Before you act puzzled, remember this is trying to capture every important demographic in existence, and there is a large one that has so far been ignored: the hipster. Luckily, I consider myself an expert on this social sector. I have lived among the hipster as if I were Jane Goodall. Well, if she only dated girls in keffiyehs and drank Pabst Blue Ribbon exclusively. If there is one thing my studies have taught me, it’s that hipsters love irony. To an outsider, it may be hard to believe that something as dumb and nonsensical as Wii knee pads, hereby referred to as ‘Wii-pads’, would sell to anybody just because they’re ironic. But I ask you, how many Three Wolf Moon shirts did you see outside of monster truck rallies and Wal-Mart parking lots before it became ironic? I rest my case.

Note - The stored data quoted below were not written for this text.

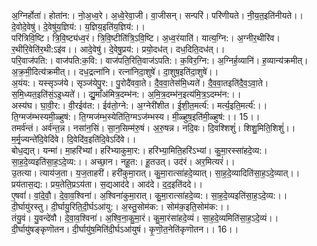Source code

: 

  
अ॒ग्निर्होता॑। होता॑न:। नो॒अ॒ध्व॒रे। अ॒ध्वे॒रेवा॒जी। वा॒जीसन्। सन्परि॑। परि॑णीयते। नी॒य॒त॒इति॑नीयते।। दे॒वोदे॒वेषु॑। दे॒वेषु॑य॒ज्ञिय॑:। य॒ज्ञिय॒इति॑य॒ज्ञिय॑:।।  
परि॑त्रिवि॒ष्टि। त्रि॒वि॒ष्ट्य॑ध्व॒रं। त्रि॒वि॒ष्टीति॑त्रि॒ऽवि॒ष्टि। अ॒ध्व॒रंयाति॑। यात्य॒ग्नि:। अ॒ग्नीर॒थीरि॑व। र॒थीरि॒वेति॑र॒थी:ऽइ॑व।। आदे॒वेषु॑। दे॒वेषु॒प्रय॑:। प्रयो॒दध॑त्। दध॒दिति॒दध॑त्।।  
परि॒वाज॑पति:। वाज॑पति:क॒वि:। वाज॑पति॒रिति॒वाज॑ऽपति:। क॒विर॒ग्नि:। अ॒ग्निर्ह॒व्यानि॑। ह॒व्यान्य॑क्रमीत्। अ॒क्र॒मी॒दित्य॑क्रमीत्।। दध॒द्रत्ना॑नि। रत्ना॑निदा॒शुषे॑। दा॒शुष॒इति॑दा॒शुषे॑।।  
अ॒यंय:। यस्सृञ्ज॑ये। सृञ्ज॑येपु॒र:। पु॒रोदै॑ववा॒ते। दै॒व॒वा॒तेस॑मि॒ध्यते॑। दै॒व॒वा॒तइति॑दै॒व॒ऽवा॒ते। स॒मि॒ध्यत॒इति॑सं॒ऽइ॒ध्यते॑।। द्यु॒माँअ॑मित्र॒दम्भ॑न:। अ॒मि॒त्र॒दम्भ॑न॒इत्य॑मि॒त्र॒ऽदम्भ॑न:।।  
अस्य॑घ। घा॒वी॒र:। वी॒रईव॑त:। ईव॑तो॒ग्ने:। अ॒ग्नेरी॑शीत। ई॒शी॒त॒मर्त्य॑:। मर्त्य॒इति॒मर्त्य॑:।। ति॒ग्मज॑म्भस्यमी॒ळ्हुष॑:। ति॒ग्मज॑म्भ॒स्येति॑ति॒ग्मऽज॑म्भस्य। मी॒ळ्हुष॒इति॑मी॒ळ्हुष॑:।। 15।।  
तमर्व॑न्तं। अर्व॑न्त॒न्न। नसा॑न॒सिं। सा॒न॒सिम्म॑रु॒षं। अ॒रु॒षन्न। नदि॒वः। दि॒वश्शिशुं॑। शिशु॒मिति॒शिशुं॑।। म॒र्मृ॒ज्यन्ते॑दि॒वेदि॑वे। दि॒वेदि॑व॒इति॑दि॒वेऽदि॑वे।।  
बोध॒द्यत्। यन्मा॑। मा॒हरि॑भ्यां। हरि॑भ्याकुमा॒र:। हरि॑भ्या॒मिति॒हरि॑ऽभ्यां। कु॒मा॒रस्सा॑हदे॒व्य:। सा॒ह॒दे॒व्यइति॑सा॒ह॒ऽदे॒व्य:।। अच्छा॒न। नहू॒त:। हू॒तउत्। उद॑रं। अर॒मित्यरं॑।।  
उ॒तत्या। त्याय॑ज॒ता। य॒ज॒ताहरी॑। हरी॑कुमा॒रात्। कु॒मा॒रात्सा॑हदे॒व्यात्। सा॒ह॒दे॒व्यादिति॑सा॒ह॒ऽदे॒व्यात्।। प्रय॑तास॒द्य:। प्रय॒तेति॒प्रऽय॑ता। स॒द्यआद॑दे। आद॑दे। द॒द॒इति॑ददे।।  
ए॒षवां॑। वां॒दे॒वौ॒। दे॒वा॒व॒श्विना॑। अ॒श्विना॑कुमा॒रात्। कु॒मा॒रात्सा॑हदे॒व्य:। सा॒ह॒दे॒व्यइति॑सा॒ह॒ऽदे॒व्य:।। दी॒र्घायु॑रस्तु। दी॒र्घायु॒रिति॒दी॒र्घऽआ॑यु:। अ॒स्तु॒सोम॑क:। सोम॑क॒इति॒सोम॑क:।।  
तंयु॒वं। यु॒वन्दे॑वौ। दे॒वा॒व॒श्विना॑। अ॒श्वि॒ना॒कु॒मा॒रं। कु॒मा॒रंसा॑हदे॒व्यं। सा॒ह॒दे॒व्यमिति॑सा॒ह॒ऽदे॒व्यं।। दी॒र्घायु॑षङ्कृणॊतन। दी॒र्घायु॑ष॒मिति॑दी॒र्घऽआ॑युषं। कृ॒णॊ॒त॒नेति॑कृणॊतन।। 16।।  

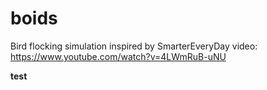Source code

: # boids
Bird flocking simulation inspired by SmarterEveryDay video: https://www.youtube.com/watch?v=4LWmRuB-uNU

**test**
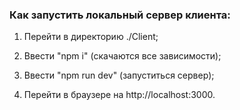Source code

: ### Как запустить локальный сервер клиента:

1. Перейти в директорию ./Client;

2. Ввести "npm i" (скачаются все зависимости);
	
3. Ввести "npm run dev" (запуститься сервер);

4. Перейти в браузере на http://localhost:3000.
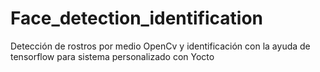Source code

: # Face_detection_identification
Detección de rostros por medio OpenCv y identificación con la ayuda de tensorflow para sistema personalizado con Yocto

Mega Ultimate Sparkle Edition
So we have the game fleshed out. It meets all the important prerequisites for making a whole ton of money off casual gamers and parents who don’t know better. It has easily accessible gameplay, a sliding scale of difficulty, a bizarre peripheral, and it comes out on the Wii. You might have noticed something missing up until this point: a plot.
Simply put, it’s unnecessary to develop an intelligent plot, interesting artistic direction, or deep and believable characters for a game that’s being built to be digestible by the largest possible amount of people. So, what screams shallow, idiotic, and hashed together for your shrieking demographic?
’Twilight the Video Game’ available on the Nintendo Wii. Just read it, think about it, and masticate it. I just made somebody a million dollars. Take it a step further and license the soundtrack to MTV. Just let them inject the game full of whatever interchangeable generic pop-rock act currently ungulates their way onto the CD players of those who’ve never experienced Jawbreaker or Saetia.
Bring some emo to your Wii… or not.
’MTV presents Twilight the Video Game’. Terrific, the CD can be sold separately, or available in any of the half dozen limited collector’s editions that will be available in stores everywhere. The Mega Ultimate Sparkle Edition will come with a free DLC code for one free downloadable mini-game that could have been included in the game if we weren’t money grabbing con artists in developer form.
Plus, if you use the last book in the series as a basis for a few of the mini games, you are suddenly walking into a Takeshi Miike-inspired world of blood and surrealism. How about a game where you have to mend all of Bella’s shattering bones as she gives birth? Or maybe one where you have to shake the remote vigorously to rip the baby out of her stomach with your bare teeth?
This game could even capture the hardcore gamer demographic wi-.. what? What do you mean “how do I know that stuff happens in the book?” I don’t see what that has to do with anyt-… so what if I read it! Their love is my love too! You just don’t understand the angst!